**Records**
§

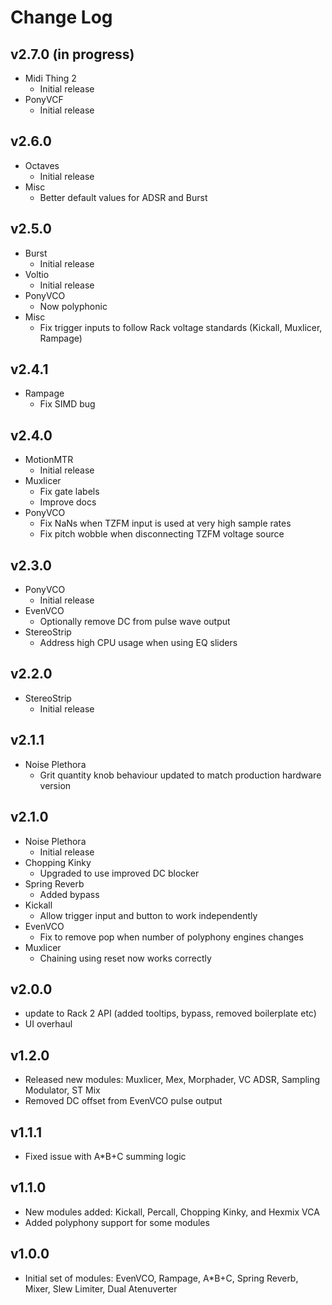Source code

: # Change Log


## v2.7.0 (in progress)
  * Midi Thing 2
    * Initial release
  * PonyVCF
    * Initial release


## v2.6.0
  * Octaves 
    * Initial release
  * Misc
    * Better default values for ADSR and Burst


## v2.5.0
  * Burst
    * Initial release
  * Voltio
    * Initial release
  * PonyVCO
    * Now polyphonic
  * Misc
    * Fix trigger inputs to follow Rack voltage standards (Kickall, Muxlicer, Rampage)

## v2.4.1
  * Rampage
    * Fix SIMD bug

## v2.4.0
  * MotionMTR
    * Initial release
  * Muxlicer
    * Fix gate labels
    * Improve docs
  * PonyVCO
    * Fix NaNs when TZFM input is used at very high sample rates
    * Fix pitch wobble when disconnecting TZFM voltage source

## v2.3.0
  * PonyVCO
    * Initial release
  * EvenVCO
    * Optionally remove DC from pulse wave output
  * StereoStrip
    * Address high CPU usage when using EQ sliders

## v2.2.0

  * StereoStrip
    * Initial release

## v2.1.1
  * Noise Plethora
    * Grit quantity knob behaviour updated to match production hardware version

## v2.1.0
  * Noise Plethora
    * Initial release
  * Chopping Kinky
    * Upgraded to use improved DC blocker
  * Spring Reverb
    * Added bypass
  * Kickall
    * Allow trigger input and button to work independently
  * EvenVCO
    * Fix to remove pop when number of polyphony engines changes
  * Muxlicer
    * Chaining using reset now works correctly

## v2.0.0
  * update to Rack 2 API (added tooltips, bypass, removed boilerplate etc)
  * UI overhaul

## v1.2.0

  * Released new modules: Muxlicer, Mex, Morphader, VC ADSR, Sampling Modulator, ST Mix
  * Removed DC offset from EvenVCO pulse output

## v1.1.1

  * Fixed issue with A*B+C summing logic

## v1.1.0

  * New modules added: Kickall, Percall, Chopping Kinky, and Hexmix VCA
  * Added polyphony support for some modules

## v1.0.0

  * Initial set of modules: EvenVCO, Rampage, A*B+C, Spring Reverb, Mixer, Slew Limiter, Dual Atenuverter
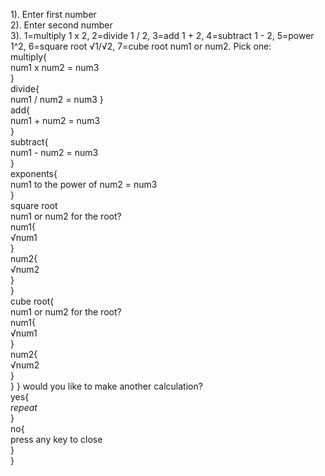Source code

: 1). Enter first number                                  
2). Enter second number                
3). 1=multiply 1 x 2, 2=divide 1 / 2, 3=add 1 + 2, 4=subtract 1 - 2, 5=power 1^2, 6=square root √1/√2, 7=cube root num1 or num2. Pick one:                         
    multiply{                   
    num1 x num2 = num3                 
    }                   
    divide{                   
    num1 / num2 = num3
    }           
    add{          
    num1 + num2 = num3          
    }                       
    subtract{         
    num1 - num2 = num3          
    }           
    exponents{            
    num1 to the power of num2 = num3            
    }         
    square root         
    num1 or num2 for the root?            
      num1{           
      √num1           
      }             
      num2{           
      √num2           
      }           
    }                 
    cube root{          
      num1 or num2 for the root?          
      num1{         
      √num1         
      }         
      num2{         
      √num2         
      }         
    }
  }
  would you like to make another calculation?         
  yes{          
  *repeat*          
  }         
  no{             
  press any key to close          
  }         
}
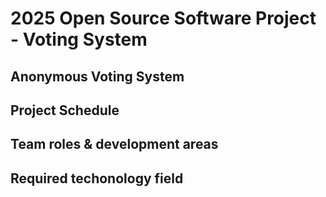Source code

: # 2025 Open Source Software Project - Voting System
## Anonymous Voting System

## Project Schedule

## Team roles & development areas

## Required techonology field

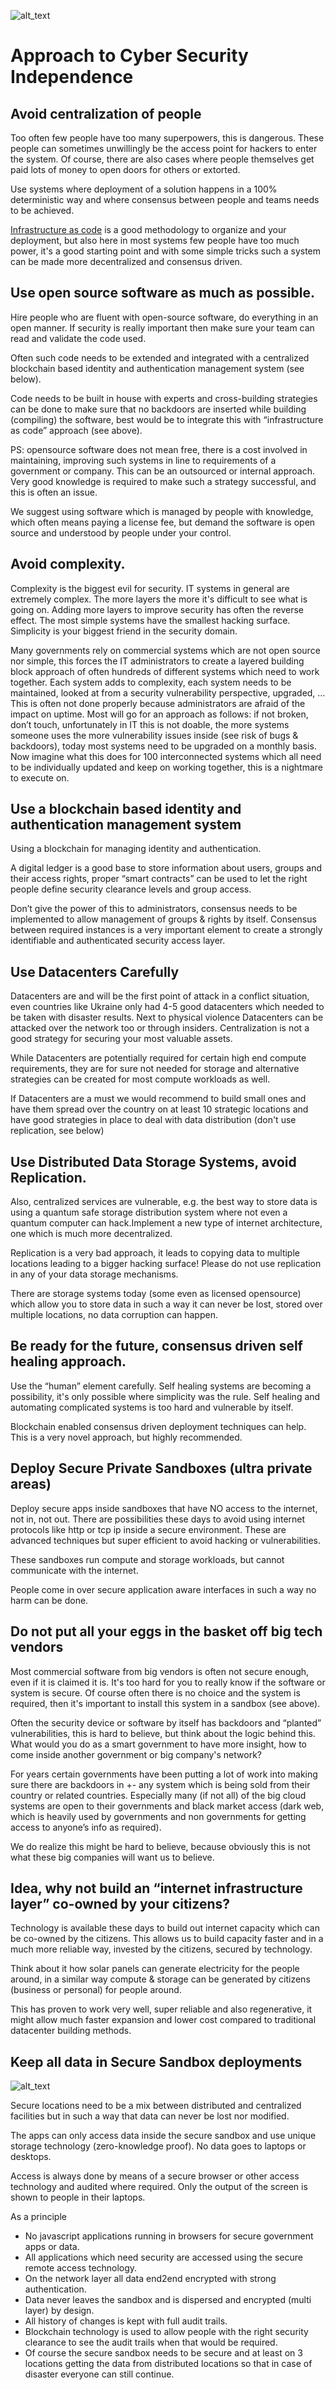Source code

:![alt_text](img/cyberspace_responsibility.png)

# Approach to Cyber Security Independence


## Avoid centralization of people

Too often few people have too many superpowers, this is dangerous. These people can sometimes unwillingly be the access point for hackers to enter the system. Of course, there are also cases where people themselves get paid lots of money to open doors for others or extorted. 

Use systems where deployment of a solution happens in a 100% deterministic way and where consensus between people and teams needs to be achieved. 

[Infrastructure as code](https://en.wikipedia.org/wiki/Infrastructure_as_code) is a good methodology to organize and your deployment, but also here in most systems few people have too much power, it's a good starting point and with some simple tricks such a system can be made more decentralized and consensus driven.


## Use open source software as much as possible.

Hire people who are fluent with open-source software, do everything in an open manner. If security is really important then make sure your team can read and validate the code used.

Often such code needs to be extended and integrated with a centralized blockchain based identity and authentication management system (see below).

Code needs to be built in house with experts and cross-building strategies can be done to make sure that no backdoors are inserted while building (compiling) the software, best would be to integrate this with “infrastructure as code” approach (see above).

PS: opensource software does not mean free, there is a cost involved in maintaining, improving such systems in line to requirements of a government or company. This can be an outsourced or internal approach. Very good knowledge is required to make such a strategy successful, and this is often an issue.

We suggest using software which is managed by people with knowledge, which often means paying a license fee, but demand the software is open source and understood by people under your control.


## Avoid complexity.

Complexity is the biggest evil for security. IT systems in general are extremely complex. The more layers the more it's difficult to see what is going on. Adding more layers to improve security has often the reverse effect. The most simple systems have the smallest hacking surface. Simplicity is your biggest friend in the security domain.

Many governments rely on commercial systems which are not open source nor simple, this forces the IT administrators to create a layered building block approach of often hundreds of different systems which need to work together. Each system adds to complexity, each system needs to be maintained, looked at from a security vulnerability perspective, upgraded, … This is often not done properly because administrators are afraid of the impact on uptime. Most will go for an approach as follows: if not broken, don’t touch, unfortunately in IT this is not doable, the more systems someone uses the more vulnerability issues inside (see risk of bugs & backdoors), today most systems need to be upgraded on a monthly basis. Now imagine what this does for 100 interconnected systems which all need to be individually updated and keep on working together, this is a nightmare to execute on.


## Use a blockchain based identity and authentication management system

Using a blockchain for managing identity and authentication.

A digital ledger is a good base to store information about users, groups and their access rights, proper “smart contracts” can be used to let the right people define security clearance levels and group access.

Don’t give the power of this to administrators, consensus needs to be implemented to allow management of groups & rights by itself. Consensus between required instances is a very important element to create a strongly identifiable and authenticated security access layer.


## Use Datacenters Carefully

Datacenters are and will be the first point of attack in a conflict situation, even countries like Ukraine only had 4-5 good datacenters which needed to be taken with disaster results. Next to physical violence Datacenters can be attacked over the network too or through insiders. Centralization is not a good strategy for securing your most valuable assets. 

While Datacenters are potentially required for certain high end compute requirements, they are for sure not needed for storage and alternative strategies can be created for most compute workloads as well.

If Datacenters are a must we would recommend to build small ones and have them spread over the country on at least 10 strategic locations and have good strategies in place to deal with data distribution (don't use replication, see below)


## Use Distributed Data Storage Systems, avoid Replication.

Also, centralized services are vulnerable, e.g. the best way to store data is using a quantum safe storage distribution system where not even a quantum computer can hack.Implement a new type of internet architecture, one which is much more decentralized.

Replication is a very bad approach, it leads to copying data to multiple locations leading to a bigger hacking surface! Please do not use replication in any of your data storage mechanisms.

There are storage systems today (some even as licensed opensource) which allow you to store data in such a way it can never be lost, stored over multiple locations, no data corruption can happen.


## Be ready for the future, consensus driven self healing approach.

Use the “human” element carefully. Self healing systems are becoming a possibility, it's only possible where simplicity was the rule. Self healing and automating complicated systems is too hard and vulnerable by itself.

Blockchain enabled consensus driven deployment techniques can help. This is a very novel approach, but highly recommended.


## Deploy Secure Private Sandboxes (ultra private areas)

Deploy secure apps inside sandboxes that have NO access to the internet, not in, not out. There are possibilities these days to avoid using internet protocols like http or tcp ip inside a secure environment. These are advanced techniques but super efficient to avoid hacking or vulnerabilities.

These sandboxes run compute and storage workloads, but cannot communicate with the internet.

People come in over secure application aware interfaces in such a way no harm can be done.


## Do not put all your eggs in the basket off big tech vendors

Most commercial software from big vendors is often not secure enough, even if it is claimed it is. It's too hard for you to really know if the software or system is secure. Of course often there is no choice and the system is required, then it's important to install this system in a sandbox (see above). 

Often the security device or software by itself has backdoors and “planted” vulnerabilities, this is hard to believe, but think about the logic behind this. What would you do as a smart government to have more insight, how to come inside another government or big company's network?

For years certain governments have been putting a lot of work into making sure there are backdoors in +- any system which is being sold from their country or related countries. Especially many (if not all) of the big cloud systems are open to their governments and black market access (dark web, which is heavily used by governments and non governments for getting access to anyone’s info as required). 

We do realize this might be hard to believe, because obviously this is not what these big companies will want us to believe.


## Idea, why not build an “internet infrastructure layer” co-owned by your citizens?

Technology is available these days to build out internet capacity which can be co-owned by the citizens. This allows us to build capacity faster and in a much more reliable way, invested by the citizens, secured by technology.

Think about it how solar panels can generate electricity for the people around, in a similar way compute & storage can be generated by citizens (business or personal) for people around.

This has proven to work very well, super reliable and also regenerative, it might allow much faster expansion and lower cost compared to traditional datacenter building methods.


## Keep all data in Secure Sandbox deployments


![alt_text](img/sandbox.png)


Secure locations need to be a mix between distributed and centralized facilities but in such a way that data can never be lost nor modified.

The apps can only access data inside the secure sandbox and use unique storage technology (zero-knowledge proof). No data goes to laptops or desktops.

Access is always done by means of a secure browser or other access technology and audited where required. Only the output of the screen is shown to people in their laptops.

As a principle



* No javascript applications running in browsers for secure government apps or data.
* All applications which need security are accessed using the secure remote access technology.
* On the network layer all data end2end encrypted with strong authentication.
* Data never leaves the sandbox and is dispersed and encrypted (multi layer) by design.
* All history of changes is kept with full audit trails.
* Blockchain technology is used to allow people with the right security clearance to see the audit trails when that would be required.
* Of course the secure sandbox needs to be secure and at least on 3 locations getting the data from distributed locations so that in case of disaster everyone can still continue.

§

Go through the entries above and pull out each line with "good" in it.

[Infrastructure as code](https://en.wikipedia.org/wiki/Infrastructure_as_code) is a good methodology to organize and your deployment, but also here in most systems few people have too much power, it's a good starting point and with some simple tricks such a system can be made more decentralized and consensus driven.
PS: opensource software does not mean free, there is a cost involved in maintaining, improving such systems in line to requirements of a government or company. This can be an outsourced or internal approach. Very good knowledge is required to make such a strategy successful, and this is often an issue.
A digital ledger is a good base to store information about users, groups and their access rights, proper “smart contracts” can be used to let the right people define security clearance levels and group access.
Datacenters are and will be the first point of attack in a conflict situation, even countries like Ukraine only had 4-5 good datacenters which needed to be taken with disaster results. Next to physical violence Datacenters can be attacked over the network too or through insiders. Centralization is not a good strategy for securing your most valuable assets. 
If Datacenters are a must we would recommend to build small ones and have them spread over the country on at least 10 strategic locations and have good strategies in place to deal with data distribution (don't use replication, see below)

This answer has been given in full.